(TASK INSTRUCTIONS)
Within the data below, state how many lines contain the string "blue". Provide the number only.

##### STORED DATA #####

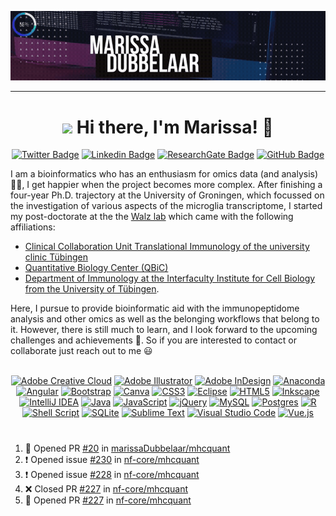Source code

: [![Header](https://github.com/marissaDubbelaar/marissaDubbelaar/blob/7b4248bc8c1b1a943e1dc1f7c850a32b06117f32/content/header.gif)](.)

---

<h1 align="center"><img src="https://media.giphy.com/media/hvRJCLFzcasrR4ia7z/giphy.gif" width="25px"> Hi there, I'm Marissa! 🙂 </h1>
<div align="center">
  
<!-- [![Twitter Badge](https://img.shields.io/twitter/follow/Mldubbelaar)](https://twitter.com/Mldubbelaar) -->
[![Twitter Badge](https://img.shields.io/badge/-blue?style=social&logo=Twitter&logoColor=blue&link=https://twitter.com/Mldubbelaar)](https://twitter.com/Mldubbelaar) 
[![Linkedin Badge](https://img.shields.io/badge/-blue?style=social&logo=Linkedin&logoColor=blue&link=https://www.linkedin.com/in/marissadubbelaar/)](https://www.linkedin.com/in/marissadubbelaar/) 
[![ResearchGate Badge](https://img.shields.io/badge/-00CCBB?style=social&logo=ResearchGate&logoColor=00CCBB&link=https://www.researchgate.net/profile/Marissa-Dubbelaar)](https://www.researchgate.net/profile/Marissa-Dubbelaar)
[![GitHub Badge](https://img.shields.io/github/followers/marissaDubbelaar?label=follow&style=social)](https://github.com/marissaDubbelaar) 
<!-- Add resume on github page-->
  
</div>

I am a bioinformatics who has an enthusiasm for omics data (and analysis) 👩‍💻, I get happier when the project becomes more complex. After finishing a four-year Ph.D. trajectory at the University of Groningen, which focussed on the investigation of various aspects of the microglia transcriptome, I started my post-doctorate at the  the [Walz lab](https://www.immunology-tuebingen.de/groups/juliane-walz-junior-research-group.html?Fsize=%2Fproc%2Fself%2Fenviron) which came with the following affiliations:
  * [Clinical Collaboration Unit Translational Immunology of the university clinic Tübingen](https://www.medizin.uni-tuebingen.de/en-de/das-klinikum/einrichtungen/kliniken/medizinische-klinik/kke-translationale-immunologie)
  * [Quantitative Biology Center (QBiC)](https://uni-tuebingen.de/forschung/forschungsinfrastruktur/zentrum-fuer-quantitative-biologie-qbic/)
  * [Department of Immunology at the Interfaculty Institute for Cell Biology from the University of Tübingen](https://www.immunology-tuebingen.de/home.html). 

Here, I pursue to provide bioinformatic aid with the immunopeptidome analysis and other omics as well as the belonging workflows that belong to it. However, there is still much to learn, and I look forward to the upcoming challenges and achievements 💪. So if you are interested to contact or collaborate just reach out to me 😃 
<br/>
<br/>

<div align="center">
  
  [![Adobe Creative Cloud](https://img.shields.io/badge/-DA1F26.svg?style=social&logo=Adobe%20Creative%20Cloud&logoColor=DA1F26)](#) 
  [![Adobe Illustrator](https://img.shields.io/badge/-%23FF9A00.svg?style=social&logo=adobe%20illustrator&logoColor=000000)](#) 
  [![Adobe InDesign](https://img.shields.io/badge/-49021F?style=social&logo=adobeindesign&logoColor=49021F)](#) 
  [![Anaconda](https://img.shields.io/badge/-%2344A833.svg?style=social&logo=anaconda&logoColor=2344A833)](#) 
  [![Angular](https://img.shields.io/badge/-%23DD0031.svg?style=social&logo=angular&logoColor=23DD0031)](#) 
  [![Bootstrap](https://img.shields.io/badge/-%23563D7C.svg?style=social&logo=bootstrap&logoColor=23563D7C)](#) 
  [![Canva](https://img.shields.io/badge/-%2300C4CC.svg?style=social&logo=Canva&logoColor=2300C4CC)](#) 
  [![CSS3](https://img.shields.io/badge/-%231572B6.svg?&style=social&logo=css3&logoColor=231572B6)](#) 
  [![Eclipse](https://img.shields.io/badge/-FE7A16.svg?style=social&logo=Eclipse&logoColor=FE7A16)](#) 
  [![HTML5](https://img.shields.io/badge/-%23E34F26.svg?style=social&logo=html5&logoColor=23E34F26)](#) 
  [![Inkscape](https://img.shields.io/badge/-e0e0e0?style=social&logo=inkscape&logoColor=080A13)](#) 
  [![IntelliJ IDEA](https://img.shields.io/badge/-000000.svg?style=social&logo=intellij-idea&logoColor=000000)](#) 
  [![Java](https://img.shields.io/badge/-%23ED8B00.svg?style=social&logo=java&logoColor=23ED8B00)](#) 
  [![JavaScript](https://img.shields.io/badge/-%23323330.svg?style=social&logo=javascript&logoColor=%23F7DF1E)](#) 
  [![jQuery](https://img.shields.io/badge/-%230769AD.svg?style=social&logo=jquery&logoColor=230769AD)](#) 
  [![MySQL](https://img.shields.io/badge/-%2300f.svg?style=social&logo=mysql&logoColor=2300f)](#) 
  [![Postgres](https://img.shields.io/badge/-%23316192.svg?style=social&logo=postgresql&logoColor=23316192)](#) 
  [![R](https://img.shields.io/badge/-%23276DC3.svg?style=social&logo=r&logoColor=23276DC3)](#) 
  [![Shell Script](https://img.shields.io/badge/-%23121011.svg?style=social&logo=gnu-bash&logoColor=23121011)](#)
  [![SQLite](https://img.shields.io/badge/-%2307405e.svg?style=social&logo=sqlite&logoColor=2307405e)](#)
  [![Sublime Text](https://img.shields.io/badge/-%23575757.svg?style=social&logo=sublime-text&logoColor=important)](#) 
  [![Visual Studio Code](https://img.shields.io/badge/-0078d7.svg?style=social&logo=visual-studio-code&logoColor=0078d7)](#)
  [![Vue.js](https://img.shields.io/badge/-%2335495e.svg?style=social&logo=vuedotjs&logoColor=%234FC08D)](#)

</div>

# 

<!-- ### :octocat: My latest contributions on GitHub -->
<!--START_SECTION:activity-->
1. 💪 Opened PR [#20](https://github.com/marissaDubbelaar/mhcquant/pull/20) in [marissaDubbelaar/mhcquant](https://github.com/marissaDubbelaar/mhcquant)
2. ❗️ Opened issue [#230](https://github.com/nf-core/mhcquant/issues/230) in [nf-core/mhcquant](https://github.com/nf-core/mhcquant)
3. ❗️ Opened issue [#228](https://github.com/nf-core/mhcquant/issues/228) in [nf-core/mhcquant](https://github.com/nf-core/mhcquant)
4. ❌ Closed PR [#227](https://github.com/nf-core/mhcquant/pull/227) in [nf-core/mhcquant](https://github.com/nf-core/mhcquant)
5. 💪 Opened PR [#227](https://github.com/nf-core/mhcquant/pull/227) in [nf-core/mhcquant](https://github.com/nf-core/mhcquant)
<!--END_SECTION:activity-->

<!-- [![GitHub metrics](https://metrics.lecoq.io/marissadubbelaar)](https://metrics.lecoq.io/marissadubbelaar) -->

#####

(WORKED SOLUTION)
2